Phoebe lowered her eyes and a flush spread over her sunburned face.

“I forgot,” she said. “I was so unhappy that I forgot. It has helped me, oh, so many times when we have had no money. Many times we have been snowed in on the mountain without food and it has always come. It saved us from the Lupos. I was lonesome and it brought me friends.” She glanced at the girls busily preparing lunch and at Ben and Percy talking in low voices on the porch.

“Don’t you think it will help you now?”

“It has left me. I can’t find it,” replied poor Phoebe. “It is because I am so frightened. It never comes if you are frightened.”

“My child,” said the good doctor, “you are worn out. You must have lunch and take a good rest. In the meantime we will do everything we can to find your father. Perhaps he has lost his way and is wandering in the woods somewhere.”

“No,” said Phoebe, shaking her head miserably, “he never loses his way. He knows the trails better than I do myself.”

The doctor himself brought Phoebe a tray of lunch. She was ravenously hungry.

“The poor little thing hasn’t eaten for hours,” he thought, glancing at her covertly, as he returned with a basin of water, a soft towel and Miss Campbell’s private bottle of eau de cologne. When she had finished eating, he made her stretch out on the divan while he gave her faceand hands and wrists an aromatic bath. Never before had Phoebe been ministered to and waited on. She smiled at the doctor with dumb gratitude.

“When people are hungry and tired and discouraged, they have a pretty hard time holding on to their faith, Phoebe,” he said. “Even when they haven’t anything to worry about, it’s hard enough. You go to sleep now and I promise you we will start on the search for your father at once.”
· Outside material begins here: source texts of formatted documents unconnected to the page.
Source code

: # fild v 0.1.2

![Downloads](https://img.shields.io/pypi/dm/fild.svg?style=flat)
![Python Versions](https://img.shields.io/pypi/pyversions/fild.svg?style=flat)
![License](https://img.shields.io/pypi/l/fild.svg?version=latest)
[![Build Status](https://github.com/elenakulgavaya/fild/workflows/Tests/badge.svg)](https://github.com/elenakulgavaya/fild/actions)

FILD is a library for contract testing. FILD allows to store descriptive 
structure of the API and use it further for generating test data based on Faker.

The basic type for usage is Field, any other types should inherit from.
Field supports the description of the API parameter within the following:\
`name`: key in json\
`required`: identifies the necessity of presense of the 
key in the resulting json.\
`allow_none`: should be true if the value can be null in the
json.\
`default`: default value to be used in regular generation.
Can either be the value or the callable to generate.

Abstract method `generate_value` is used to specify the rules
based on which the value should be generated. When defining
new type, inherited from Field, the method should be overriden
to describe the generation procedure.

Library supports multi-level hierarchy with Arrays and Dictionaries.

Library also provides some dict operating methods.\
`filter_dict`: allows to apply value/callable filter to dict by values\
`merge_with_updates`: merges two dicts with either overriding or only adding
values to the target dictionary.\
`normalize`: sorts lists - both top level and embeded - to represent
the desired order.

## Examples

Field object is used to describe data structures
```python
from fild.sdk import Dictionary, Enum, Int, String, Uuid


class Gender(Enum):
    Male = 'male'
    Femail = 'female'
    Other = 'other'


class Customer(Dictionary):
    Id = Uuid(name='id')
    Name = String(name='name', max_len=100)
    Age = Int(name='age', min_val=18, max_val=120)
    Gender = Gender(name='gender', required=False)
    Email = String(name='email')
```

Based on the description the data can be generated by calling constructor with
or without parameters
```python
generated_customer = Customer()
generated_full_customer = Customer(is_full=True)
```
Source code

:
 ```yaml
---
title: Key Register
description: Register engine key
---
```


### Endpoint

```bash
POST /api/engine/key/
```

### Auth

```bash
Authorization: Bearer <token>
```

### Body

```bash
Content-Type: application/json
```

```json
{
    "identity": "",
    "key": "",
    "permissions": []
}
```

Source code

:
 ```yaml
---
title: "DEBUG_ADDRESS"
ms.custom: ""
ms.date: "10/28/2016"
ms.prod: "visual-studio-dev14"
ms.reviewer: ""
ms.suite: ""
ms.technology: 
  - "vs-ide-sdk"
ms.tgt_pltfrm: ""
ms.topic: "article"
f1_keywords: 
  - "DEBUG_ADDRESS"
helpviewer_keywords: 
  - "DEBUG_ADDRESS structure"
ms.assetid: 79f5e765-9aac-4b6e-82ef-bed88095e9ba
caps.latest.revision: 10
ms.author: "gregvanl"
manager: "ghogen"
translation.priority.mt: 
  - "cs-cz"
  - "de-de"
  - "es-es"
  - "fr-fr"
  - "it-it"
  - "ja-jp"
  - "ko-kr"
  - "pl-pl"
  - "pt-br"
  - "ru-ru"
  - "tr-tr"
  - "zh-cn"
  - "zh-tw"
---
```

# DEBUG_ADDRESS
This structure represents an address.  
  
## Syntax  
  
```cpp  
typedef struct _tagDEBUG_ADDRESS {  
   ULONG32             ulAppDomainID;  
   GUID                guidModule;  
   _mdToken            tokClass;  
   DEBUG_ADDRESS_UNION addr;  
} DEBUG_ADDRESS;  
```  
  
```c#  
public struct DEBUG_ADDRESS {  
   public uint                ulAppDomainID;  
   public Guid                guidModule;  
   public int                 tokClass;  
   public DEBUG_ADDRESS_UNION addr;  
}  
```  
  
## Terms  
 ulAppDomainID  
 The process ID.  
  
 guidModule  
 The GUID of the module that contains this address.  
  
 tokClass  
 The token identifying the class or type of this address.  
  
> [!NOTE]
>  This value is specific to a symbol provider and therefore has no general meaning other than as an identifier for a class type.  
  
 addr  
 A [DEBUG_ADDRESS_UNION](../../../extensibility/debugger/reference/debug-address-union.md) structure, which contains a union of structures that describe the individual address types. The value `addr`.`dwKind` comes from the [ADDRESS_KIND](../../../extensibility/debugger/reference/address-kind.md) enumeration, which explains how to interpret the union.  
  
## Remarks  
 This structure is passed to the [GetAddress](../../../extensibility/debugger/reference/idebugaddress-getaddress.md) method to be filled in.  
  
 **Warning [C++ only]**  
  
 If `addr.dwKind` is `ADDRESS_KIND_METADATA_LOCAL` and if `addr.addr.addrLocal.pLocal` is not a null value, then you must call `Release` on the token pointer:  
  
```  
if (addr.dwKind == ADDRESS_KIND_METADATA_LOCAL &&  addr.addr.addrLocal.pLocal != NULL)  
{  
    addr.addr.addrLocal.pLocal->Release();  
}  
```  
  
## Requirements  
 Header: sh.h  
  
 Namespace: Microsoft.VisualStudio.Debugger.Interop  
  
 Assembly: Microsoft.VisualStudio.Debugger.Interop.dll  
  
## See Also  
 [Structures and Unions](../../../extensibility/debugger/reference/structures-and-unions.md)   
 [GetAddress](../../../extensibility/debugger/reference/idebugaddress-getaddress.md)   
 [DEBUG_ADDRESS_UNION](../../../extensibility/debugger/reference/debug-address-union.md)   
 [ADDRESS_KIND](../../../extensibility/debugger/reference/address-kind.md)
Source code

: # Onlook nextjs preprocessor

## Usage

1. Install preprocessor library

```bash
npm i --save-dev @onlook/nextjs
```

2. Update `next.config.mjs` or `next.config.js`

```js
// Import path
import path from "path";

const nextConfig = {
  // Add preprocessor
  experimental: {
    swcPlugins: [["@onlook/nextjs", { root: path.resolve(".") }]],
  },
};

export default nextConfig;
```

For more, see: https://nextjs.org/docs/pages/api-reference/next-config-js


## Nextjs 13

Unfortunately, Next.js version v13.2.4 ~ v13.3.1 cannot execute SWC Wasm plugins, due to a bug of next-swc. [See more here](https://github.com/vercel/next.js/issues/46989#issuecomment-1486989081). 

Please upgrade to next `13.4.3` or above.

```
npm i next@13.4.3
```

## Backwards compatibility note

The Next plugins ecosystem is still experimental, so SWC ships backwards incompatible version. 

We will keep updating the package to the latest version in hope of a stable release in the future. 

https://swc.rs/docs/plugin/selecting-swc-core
Phoebe raised her eyes gratefully to his. In those clear brown depths she read strength, gentleness and sympathy. She felt she was looking into the face of an angel with a shiny bald head and shaggy red-gray eyebrows.

“I believe God sent you,” she said, and in a few moments dropped off into a deep exhausted sleep.

After luncheon or dinner, whatever that meal might be called in camp, Percy got out his motorcycle and proceeded to the Antler’s Inn to ask for news of Phoebe’s father. Ben took the trail to Indian Head and Billie and Dr. Hume went down to the village in the motor car to drum up a search party or find guides to help them scour the mountains. In neither attempt were they in the least successful.

On the way down the mountain, Billie decided to unburden herself of something that had been on her mind for a long time.

“You have never seen Phoebe’s father, have you, Dr. Hume?”

The doctor shook his head.

“Have you ever heard of a case like his? I mean forgetting one’s past.”

“Oh, yes. I have seen a number of cases. The patient usually loses his memory altogether in time and goes insane.”

“But he’s not insane, doctor. He’s not even going insane. Really and truly, except about always trying to find a physician, his brain is as clear as anybody’s.”

The doctor smiled. He liked this earnest, enthusiastic girl who was always doing things for other people and modestly disclaiming credit. There was something masculine in her disregard for small things and the largeness of her views.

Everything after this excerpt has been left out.